RECEPTORS FOR IGG (FC RECEPTORS) ON HUMAN LYMPHOCYTES - RE-EVALUATION BY MULTIPLE TECHNIQUES

Abstract

Whether receptors for Ig[immunoglobulin]G (Fc receptors), as identified by different methods, are found on identical human lymphocyte subpopulations, and the relationship of Fc receptors to surface Ig (SIg) and receptor for complement (C'') were examined. Fc receptors were identified by 2 rosetting techniques (antibody-sensitized human erythrocytes, HuEA, or sheep erythrocytes, ShEA) and 2 immunofluorescent techniques (heat-aggregated IgG of human origin, HuAgg, or of guinea-pig origin, GPAgg). When lymphocytes depleted of cells rosetting with ShEA were compared to HuEA-depleted lymphocytes, the 2 subpopulations appeared to be significantly different.

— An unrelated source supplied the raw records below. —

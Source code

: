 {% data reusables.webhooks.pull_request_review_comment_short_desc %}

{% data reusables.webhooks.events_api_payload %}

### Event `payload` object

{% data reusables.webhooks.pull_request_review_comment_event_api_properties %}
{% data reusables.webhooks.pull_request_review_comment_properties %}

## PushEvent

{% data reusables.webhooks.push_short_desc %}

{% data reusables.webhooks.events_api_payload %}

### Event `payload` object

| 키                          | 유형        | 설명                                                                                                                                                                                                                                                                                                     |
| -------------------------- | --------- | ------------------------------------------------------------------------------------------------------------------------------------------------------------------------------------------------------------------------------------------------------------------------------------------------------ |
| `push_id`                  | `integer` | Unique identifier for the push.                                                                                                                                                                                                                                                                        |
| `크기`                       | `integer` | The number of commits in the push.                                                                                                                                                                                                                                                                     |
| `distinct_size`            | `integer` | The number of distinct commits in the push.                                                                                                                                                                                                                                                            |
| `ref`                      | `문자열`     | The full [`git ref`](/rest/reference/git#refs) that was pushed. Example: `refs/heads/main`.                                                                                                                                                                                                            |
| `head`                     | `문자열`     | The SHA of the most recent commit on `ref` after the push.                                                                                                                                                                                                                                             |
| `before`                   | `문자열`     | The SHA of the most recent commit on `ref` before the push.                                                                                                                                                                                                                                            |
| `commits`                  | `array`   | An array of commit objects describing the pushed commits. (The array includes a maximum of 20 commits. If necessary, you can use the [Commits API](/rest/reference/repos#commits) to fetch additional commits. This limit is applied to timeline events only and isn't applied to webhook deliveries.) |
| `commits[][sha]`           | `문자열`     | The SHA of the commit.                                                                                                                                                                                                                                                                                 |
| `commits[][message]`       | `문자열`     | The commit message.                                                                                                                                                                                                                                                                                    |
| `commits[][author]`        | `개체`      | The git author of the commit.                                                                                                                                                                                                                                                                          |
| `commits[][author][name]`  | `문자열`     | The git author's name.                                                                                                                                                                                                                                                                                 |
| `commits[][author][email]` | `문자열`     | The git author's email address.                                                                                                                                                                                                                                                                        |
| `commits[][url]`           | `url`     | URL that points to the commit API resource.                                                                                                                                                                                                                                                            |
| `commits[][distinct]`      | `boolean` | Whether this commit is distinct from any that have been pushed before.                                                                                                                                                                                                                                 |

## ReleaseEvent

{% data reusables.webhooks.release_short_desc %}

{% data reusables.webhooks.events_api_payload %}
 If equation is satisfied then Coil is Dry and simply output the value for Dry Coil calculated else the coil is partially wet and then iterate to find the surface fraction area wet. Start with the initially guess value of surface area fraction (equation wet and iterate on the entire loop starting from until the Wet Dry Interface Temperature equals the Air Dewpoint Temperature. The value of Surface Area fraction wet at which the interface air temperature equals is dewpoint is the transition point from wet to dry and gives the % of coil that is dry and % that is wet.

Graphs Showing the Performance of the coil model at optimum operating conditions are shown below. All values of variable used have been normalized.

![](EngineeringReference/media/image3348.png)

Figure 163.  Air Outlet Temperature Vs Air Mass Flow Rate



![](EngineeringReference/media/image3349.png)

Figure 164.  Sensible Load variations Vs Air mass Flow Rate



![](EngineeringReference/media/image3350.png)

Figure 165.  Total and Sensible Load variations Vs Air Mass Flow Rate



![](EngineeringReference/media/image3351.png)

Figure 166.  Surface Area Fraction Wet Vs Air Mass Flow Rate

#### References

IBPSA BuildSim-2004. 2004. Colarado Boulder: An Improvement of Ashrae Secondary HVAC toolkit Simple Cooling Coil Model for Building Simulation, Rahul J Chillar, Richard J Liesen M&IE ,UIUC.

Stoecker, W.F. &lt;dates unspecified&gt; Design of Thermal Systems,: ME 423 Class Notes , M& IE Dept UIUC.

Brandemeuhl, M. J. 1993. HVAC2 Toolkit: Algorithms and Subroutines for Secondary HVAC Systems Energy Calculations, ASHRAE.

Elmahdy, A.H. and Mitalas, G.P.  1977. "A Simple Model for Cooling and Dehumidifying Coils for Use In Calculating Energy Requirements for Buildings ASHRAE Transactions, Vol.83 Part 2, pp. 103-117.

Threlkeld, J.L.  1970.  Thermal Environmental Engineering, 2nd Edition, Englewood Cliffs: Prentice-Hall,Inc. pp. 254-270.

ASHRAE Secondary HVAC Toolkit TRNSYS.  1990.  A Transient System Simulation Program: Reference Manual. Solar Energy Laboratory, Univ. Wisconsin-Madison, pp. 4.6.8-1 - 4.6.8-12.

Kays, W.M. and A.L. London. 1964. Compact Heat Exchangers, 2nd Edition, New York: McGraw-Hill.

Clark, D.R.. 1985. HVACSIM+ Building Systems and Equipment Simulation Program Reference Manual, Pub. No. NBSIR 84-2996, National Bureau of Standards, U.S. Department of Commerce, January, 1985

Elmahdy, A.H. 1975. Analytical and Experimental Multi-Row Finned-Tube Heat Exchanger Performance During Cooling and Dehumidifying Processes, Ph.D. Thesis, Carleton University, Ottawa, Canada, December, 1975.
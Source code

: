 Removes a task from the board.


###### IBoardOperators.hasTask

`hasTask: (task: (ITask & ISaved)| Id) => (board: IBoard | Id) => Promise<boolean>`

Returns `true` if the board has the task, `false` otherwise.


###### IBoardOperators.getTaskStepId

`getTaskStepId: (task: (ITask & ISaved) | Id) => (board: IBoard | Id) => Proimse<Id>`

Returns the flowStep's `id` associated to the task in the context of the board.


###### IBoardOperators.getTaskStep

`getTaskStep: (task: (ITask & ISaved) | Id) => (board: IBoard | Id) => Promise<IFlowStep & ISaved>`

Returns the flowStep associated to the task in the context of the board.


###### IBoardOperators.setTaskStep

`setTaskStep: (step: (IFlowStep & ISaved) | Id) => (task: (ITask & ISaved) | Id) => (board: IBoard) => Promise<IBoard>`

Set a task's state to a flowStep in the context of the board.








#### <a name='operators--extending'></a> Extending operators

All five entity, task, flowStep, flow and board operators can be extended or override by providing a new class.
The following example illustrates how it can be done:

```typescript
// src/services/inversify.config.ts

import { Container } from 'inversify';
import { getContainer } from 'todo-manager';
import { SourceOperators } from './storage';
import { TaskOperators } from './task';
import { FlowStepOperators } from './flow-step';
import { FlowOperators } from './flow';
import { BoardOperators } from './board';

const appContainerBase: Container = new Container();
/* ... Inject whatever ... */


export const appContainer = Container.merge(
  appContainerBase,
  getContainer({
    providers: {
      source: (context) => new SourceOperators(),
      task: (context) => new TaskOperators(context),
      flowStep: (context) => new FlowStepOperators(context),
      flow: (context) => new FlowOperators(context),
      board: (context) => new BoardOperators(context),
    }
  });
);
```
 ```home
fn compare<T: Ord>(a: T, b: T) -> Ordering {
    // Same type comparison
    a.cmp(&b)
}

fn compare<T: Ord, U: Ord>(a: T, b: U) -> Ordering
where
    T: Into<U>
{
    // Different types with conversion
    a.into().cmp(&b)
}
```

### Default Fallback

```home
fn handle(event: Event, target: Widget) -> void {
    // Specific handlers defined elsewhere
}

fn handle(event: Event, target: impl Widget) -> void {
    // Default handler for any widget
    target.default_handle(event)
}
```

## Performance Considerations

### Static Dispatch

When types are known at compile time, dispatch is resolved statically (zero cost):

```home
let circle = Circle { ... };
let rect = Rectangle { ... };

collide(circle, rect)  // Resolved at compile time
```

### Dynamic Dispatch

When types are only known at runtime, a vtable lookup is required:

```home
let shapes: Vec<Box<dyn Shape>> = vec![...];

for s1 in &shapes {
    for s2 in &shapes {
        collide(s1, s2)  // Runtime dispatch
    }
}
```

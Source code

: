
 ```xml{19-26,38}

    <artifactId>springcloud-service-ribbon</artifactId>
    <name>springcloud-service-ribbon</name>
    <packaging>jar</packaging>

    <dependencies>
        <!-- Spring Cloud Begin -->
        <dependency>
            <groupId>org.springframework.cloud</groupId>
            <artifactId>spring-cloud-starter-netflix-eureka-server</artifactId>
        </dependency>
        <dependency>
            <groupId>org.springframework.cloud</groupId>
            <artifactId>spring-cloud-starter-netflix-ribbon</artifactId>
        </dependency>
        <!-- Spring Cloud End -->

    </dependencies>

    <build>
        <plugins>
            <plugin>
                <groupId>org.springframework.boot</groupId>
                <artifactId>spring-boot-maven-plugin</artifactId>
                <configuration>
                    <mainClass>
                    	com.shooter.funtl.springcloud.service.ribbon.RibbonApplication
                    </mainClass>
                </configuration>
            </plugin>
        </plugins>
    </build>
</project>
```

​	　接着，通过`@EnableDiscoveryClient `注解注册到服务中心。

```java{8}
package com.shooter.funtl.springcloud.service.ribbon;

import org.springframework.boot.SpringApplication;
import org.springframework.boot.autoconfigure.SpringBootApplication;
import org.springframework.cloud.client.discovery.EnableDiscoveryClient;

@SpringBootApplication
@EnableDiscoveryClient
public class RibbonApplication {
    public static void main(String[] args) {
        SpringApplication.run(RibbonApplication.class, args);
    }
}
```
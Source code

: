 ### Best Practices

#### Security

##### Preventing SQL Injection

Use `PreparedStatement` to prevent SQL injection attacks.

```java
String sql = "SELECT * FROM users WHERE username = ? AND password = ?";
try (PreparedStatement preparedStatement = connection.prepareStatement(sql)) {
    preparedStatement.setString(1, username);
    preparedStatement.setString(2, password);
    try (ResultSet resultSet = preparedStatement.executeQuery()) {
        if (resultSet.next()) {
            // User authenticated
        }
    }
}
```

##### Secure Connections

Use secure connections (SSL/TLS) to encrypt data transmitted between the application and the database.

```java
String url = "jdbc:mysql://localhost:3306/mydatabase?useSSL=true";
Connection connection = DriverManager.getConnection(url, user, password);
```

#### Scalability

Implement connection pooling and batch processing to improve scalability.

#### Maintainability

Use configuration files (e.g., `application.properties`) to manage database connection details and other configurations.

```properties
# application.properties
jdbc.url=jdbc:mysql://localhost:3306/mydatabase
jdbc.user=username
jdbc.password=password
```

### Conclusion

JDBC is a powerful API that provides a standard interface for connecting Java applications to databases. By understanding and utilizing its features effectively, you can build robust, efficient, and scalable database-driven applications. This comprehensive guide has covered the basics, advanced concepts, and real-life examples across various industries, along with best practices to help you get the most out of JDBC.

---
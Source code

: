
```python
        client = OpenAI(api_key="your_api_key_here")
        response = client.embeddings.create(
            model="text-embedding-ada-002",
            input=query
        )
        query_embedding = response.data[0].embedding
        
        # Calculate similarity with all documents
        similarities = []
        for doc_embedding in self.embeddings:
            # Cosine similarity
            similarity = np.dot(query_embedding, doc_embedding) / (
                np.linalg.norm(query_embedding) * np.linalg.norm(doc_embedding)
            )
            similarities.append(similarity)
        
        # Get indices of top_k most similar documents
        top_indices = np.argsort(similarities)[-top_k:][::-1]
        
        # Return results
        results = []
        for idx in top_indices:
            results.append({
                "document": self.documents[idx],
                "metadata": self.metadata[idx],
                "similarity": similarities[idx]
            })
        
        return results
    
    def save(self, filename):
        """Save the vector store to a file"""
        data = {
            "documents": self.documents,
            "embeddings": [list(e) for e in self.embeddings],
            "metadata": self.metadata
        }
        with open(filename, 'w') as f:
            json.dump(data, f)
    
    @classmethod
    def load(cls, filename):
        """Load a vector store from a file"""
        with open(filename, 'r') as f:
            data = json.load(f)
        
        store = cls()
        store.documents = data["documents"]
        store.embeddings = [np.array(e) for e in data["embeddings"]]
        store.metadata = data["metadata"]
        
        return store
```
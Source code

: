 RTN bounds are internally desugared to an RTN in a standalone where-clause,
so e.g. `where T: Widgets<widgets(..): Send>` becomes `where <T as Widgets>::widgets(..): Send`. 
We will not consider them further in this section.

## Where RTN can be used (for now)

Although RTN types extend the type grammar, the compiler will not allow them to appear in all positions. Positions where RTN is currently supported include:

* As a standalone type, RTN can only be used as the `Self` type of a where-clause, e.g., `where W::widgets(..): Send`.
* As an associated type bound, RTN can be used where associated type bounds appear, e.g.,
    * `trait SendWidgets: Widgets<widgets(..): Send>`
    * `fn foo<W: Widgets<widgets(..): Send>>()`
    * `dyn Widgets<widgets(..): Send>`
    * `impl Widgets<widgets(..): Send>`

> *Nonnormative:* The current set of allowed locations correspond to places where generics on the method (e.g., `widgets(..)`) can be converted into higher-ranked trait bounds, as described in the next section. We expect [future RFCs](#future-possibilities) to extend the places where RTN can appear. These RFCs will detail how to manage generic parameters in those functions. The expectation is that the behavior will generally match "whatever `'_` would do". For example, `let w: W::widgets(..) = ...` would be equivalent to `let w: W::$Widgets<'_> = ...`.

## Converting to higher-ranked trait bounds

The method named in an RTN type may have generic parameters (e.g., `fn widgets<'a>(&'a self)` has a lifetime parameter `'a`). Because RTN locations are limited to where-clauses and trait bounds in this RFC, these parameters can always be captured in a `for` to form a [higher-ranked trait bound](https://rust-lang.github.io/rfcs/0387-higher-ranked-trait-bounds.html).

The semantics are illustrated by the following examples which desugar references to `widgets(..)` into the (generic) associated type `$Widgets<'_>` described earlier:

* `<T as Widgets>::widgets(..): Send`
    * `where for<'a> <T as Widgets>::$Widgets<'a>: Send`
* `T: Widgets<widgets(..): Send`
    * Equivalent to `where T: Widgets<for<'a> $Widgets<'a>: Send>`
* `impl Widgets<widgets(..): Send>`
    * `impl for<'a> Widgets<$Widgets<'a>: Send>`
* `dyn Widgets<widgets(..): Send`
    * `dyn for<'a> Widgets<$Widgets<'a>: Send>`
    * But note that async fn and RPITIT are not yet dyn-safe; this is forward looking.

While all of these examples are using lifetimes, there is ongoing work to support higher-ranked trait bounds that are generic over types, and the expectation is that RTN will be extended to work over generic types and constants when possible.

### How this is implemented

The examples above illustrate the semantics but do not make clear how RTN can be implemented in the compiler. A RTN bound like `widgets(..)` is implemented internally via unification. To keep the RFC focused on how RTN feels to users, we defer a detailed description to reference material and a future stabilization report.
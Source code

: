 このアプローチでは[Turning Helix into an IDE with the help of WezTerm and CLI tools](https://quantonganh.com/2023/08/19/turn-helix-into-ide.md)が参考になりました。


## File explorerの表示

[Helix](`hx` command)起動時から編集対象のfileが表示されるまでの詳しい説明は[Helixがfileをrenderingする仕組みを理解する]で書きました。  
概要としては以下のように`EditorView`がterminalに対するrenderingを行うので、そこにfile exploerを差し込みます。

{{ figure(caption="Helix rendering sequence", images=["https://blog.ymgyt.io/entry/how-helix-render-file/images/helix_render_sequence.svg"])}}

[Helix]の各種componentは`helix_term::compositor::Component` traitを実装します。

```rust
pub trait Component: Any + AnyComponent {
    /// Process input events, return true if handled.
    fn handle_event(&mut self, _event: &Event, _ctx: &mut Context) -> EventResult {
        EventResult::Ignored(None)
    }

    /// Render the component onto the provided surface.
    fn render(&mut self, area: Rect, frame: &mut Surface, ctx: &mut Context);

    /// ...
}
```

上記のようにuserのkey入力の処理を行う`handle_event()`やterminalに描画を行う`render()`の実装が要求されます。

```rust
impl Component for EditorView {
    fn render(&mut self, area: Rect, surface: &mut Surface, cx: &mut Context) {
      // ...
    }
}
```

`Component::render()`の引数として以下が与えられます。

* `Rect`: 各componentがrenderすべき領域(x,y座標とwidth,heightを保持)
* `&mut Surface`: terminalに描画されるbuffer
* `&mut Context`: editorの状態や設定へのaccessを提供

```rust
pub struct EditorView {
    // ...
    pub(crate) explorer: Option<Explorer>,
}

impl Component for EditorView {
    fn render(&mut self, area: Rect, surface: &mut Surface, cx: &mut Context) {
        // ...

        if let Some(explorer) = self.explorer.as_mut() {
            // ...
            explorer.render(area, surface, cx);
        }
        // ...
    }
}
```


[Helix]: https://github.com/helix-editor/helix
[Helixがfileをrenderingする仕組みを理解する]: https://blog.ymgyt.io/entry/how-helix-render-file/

When lymphocytes were depleted of cells rosetting with ShEA which were sensitized with lower concentrations of antibody, the subpopulation so depleted appeared to be virtually identical to HuEA-depleted lymphocytes. Apparently more than 1 lymphocyte subpopulation has Fc receptors and each subpopulation can, in part, be identified and distinguished from the other by the capacity to bind IgG at differing concentrations. These experiments may serve to resolve the controversy concerning the presence of Fc receptors on lymphocytes bearing SIg. Depletion of lymphocytes rosetting with ShEA removed most of the SIg-bearing lymphocytes; depletion of cells rosetting with ShEA which were sensitized with lower concentrations of IgG antibody failed to deplete SIg-bearing lymphocytes even though other Fc-bearing populations were completely depleted. SIg-bearing lymphocytes (B [bone marrow-derived] lymphocytes) have Fc receptors but high concentrations of IgG are needed to demonstrate them.